Shock waves in stellar environments, such as shocks inside a core collapse supernova explosion often become radiation mediated shocks. Such shocks are formed by photons colliding with the electrons of the matter, and the downstream of these shocks is dominated by radiation energy density rather than thermal energy of matter.

An important type of astrophysical shock is the relativistic shock, in which the shock velocity is a non-negligible fraction of the speed of light. These shocks are unique to astrophysical environments, and can be either collisionless or radiation mediated. Relativistic shocks are theoretically expected in gamma ray bursts, active galactic nucleus jets and in some types of supernovae.

==Examples==
- Interplanetary shock waves due to solar flares and coronal mass ejections, and originally discovered via geomagnetic sudden commencements.
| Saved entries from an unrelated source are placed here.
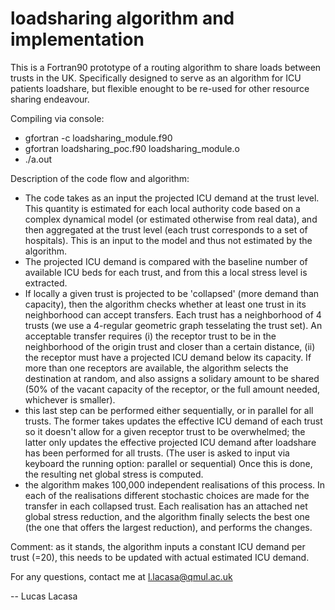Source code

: # loadsharing algorithm and implementation

This is a Fortran90 prototype of a routing algorithm to share loads between trusts in the UK. Specifically designed to serve as an algorithm for ICU patients loadshare, but flexible enought to be re-used for other resource sharing endeavour.

Compiling via console:



+ gfortran -c loadsharing_module.f90
+ gfortran loadsharing_poc.f90 loadsharing_module.o
+ ./a.out

Description of the code flow and algorithm:
- The code takes as an input the projected ICU demand at the trust level.
This quantity is estimated for each local authority code based on a complex dynamical model (or estimated otherwise from real data), and then aggregated at the trust level (each trust corresponds to a set of hospitals). This is an input to the model and thus not estimated by the algorithm.
- The projected ICU demand is compared with the baseline number of available ICU beds for each trust, and from this a local stress level is extracted. 
- If locally a given trust is projected to be 'collapsed' (more demand than capacity), then the algorithm checks whether at least one trust in its neighborhood can accept transfers. Each trust has a neighborhood of 4 trusts (we use a 4-regular geometric graph tesselating the trust set). An acceptable transfer requires (i) the receptor trust to be in the neighborhood of the origin trust and closer than a certain distance, (ii) the receptor must have a projected ICU demand below its capacity. 
If more than one receptors are available, the algorithm selects the destination at random, and also assigns a solidary amount to be shared (50% of the vacant capacity of the receptor, or the full amount needed, whichever is smaller).
- this last step can be performed either sequentially, or in parallel for all trusts. The former takes updates the effective ICU demand of each trust so it doesn't allow for a given receptor trust to be overwhelmed; the latter only updates the effective projected ICU demand after loadshare has been performed for all trusts.
(The user is asked to input via keyboard the running option: parallel or sequential)
Once this is done, the resulting net global stress is computed.
- the algorithm makes 100,000 independent realisations of this process. In each of the realisations different stochastic choices are made for the transfer in each collapsed trust. Each realisation has an attached net global stress reduction, and the algorithm finally selects the best one (the one that offers the largest reduction), and performs the changes.

Comment: as it stands, the algorithm inputs a constant ICU demand per trust (=20), this needs to be updated with actual estimated ICU demand.

For any questions, contact me at l.lacasa@qmul.ac.uk

-- Lucas Lacasa



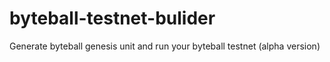# byteball-testnet-bulider
Generate byteball genesis unit  and run your byteball testnet (alpha version)
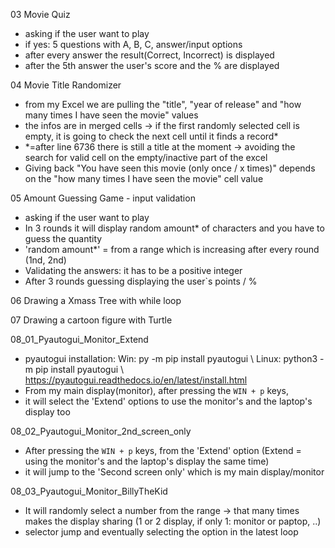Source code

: 03 Movie Quiz
- asking if the user want to play
- if yes: 5 questions with A, B, C, answer/input options
- after every answer the result(Correct, Incorrect) is displayed
- after the 5th answer the user's score and the % are displayed


04 Movie Title Randomizer
- from my Excel we are pulling the "title", "year of release" and "how many times I have seen the movie" values
- the infos are in merged cells -> if the first randomly selected cell is empty, it is going to check the next cell until it finds a record*
- *=after line 6736 there is still a title at the moment -> avoiding the search for valid cell on the empty/inactive part of the excel
- Giving back "You have seen this movie (only once / x times)" depends on the "how many times I have seen the movie" cell value


05 Amount Guessing Game - input validation
- asking if the user want to play
- In 3 rounds it will display random amount* of characters and you have to guess the quantity
- 'random amount*' = from a range which is increasing after every round (1nd, 2nd)
- Validating the answers: it has to be a positive integer
- After 3 rounds guessing displaying the user`s points / %


06 Drawing a Xmass Tree with while loop

07 Drawing a cartoon figure with Turtle


08_01_Pyautogui_Monitor_Extend
   - pyautogui installation: Win: py -m pip install pyautogui \\ Linux: python3 -m pip install pyautogui \\ https://pyautogui.readthedocs.io/en/latest/install.html
   - From my main display(monitor), after pressing the `WIN + p` keys, 
   - it will select the 'Extend' options to use the monitor's and the laptop's display too


08_02_Pyautogui_Monitor_2nd_screen_only
   - After pressing the `WIN + p` keys, from the 'Extend' option (Extend = using the monitor's and the laptop's display the same time)
   - it will jump to the 'Second screen only' which is my main display/monitor


08_03_Pyautogui_Monitor_BillyTheKid
   - It will randomly select a number from the range -> that many times makes the display sharing (1 or 2 display, if only 1: monitor or paptop, ..)
   - selector jump and eventually selecting the option in the latest loop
- The bow shocks formed around planets in stellar winds, and sometimes around stars themselves.
- Supernova remnants driving a shock through the interstellar medium (ISM).
- Shocks traveling through a massive star as it explodes in a core collapse supernova.
- Shocks in interstellar gas, caused by a collision between molecular clouds or by a gravitational collapse of a cloud.
- Accretion shocks at the edge of galaxy clusters.